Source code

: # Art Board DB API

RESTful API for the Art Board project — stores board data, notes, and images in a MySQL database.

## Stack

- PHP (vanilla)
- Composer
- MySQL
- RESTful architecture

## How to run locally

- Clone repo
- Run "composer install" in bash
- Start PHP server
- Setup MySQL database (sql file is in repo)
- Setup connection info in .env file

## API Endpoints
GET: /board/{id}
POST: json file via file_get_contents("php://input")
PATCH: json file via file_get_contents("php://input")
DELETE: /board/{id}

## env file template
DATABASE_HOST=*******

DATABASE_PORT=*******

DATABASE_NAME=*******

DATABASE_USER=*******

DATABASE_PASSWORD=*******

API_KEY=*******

---

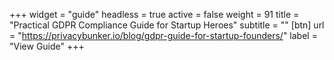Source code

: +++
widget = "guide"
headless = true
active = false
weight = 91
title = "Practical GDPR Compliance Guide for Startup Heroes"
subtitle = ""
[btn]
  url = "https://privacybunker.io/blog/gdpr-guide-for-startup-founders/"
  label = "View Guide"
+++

• _DESCRIPTION OF THE TASK_: Lines above that have "json": copy each of them.

• _SOLUTION TO THIS TASK_:
POST: json file via file_get_contents("php://input")
PATCH: json file via file_get_contents("php://input")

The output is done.